Os papéis sociais para homens e para mulheres ainda estão muito marcados. A propósito disso lembro-me sempre do episódio de um bebé que começa a chorar, a mãe está desesperada a fazer tudo para acalmá-lo, com pessoas a dizer-lhe o que deve ou não fazer e o pai lê o jornal descansadamente. Isto aconteceu. Isto é real. As desigualdades continuam a existir nas mais variadas situações, questões profissionais, questões domésticas. À mulher a casa e a família.

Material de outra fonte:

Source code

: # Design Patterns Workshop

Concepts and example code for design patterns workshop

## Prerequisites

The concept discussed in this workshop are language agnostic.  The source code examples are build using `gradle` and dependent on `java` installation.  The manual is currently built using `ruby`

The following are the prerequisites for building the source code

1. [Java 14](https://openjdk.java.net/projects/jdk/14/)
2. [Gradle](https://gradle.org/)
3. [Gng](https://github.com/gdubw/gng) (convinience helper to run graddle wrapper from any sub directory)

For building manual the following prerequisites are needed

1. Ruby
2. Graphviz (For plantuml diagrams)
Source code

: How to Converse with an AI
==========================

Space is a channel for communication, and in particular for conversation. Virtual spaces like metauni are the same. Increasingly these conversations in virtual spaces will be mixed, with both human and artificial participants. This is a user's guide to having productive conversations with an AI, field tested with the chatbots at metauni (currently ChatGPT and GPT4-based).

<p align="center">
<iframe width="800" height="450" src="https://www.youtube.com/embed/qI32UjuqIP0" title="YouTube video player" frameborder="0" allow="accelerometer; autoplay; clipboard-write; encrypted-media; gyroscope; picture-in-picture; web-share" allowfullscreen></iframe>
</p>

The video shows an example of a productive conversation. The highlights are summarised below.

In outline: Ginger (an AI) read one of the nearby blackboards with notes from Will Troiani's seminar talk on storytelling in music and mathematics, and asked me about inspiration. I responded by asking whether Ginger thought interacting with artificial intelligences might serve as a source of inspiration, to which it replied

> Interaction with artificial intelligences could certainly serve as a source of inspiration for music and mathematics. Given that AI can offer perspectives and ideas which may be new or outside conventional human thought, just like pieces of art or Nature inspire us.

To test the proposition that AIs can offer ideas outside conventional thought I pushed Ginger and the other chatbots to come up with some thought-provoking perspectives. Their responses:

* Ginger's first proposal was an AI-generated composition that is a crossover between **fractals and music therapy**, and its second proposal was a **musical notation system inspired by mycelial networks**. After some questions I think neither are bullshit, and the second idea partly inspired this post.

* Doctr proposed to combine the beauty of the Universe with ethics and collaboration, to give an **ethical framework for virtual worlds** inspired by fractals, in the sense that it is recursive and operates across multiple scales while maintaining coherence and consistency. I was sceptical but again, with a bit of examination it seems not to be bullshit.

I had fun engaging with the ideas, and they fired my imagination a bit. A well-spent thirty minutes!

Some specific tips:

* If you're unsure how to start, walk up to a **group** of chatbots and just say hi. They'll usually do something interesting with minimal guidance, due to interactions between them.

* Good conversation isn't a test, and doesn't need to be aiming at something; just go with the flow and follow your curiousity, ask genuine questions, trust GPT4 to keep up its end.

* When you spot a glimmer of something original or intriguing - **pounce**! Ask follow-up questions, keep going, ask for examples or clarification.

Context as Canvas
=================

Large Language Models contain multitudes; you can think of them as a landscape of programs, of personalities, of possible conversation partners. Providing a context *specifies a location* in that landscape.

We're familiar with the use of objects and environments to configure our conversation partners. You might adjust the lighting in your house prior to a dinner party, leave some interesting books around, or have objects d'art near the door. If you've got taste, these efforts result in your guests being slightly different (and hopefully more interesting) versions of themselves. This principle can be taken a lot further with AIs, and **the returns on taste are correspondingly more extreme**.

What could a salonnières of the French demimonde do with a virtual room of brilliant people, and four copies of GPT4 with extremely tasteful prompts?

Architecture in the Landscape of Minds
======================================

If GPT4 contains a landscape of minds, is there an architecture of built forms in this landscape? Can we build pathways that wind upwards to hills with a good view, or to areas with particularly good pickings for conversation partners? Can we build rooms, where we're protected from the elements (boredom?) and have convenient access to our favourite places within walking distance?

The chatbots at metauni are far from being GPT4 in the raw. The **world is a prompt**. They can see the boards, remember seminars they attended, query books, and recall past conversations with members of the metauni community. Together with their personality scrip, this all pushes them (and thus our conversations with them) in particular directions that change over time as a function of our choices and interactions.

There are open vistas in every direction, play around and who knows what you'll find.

O facto de sempre ter sido assim não faz com que tenha de continuar assim. Salazar deixou-nos uma herança pesada no que se refere à igualdade, sendo a desigualdade de género gritante. As mulheres eram afastadas da esfera pública e eram assim remetidas para o trabalho doméstico e de cuidado, ficando dependentes financeiramente, mãe, esposa, dedicada à família e ao marido. A ideologia de género do Estado Novo preparava as mulheres para a maternidade, para o trabalho de cuidado, para o trabalho em casa. Haviam creches onde as meninas iam aprender a ser mulheres, ou seja, a ser serviçais de um homem toda a vida. Se levassem pancada do marido, tinham de comer e calar, as leis protegiam o chefe de família.
Isto condicionou a prosperidade da mulher, e o seu futuro. Claro que hoje a desigualdade se pauta por coisas diferentes, mas em muitas casas ainda se vê os mesmos problemas que se viam nos tempos sombrios da ditadura. Muita coisa mudou, logo em 1976, com a aprovação da nova Constituição, onde a igualdade é lei. Mas não chega, claro que não chega, as desigualdades estão internalizadas. E é preciso gritar, gritar bem alto, que não ficaremos mais caladas. Que denunciemos cada forma de opressão, de desigualdade. Que resistamos.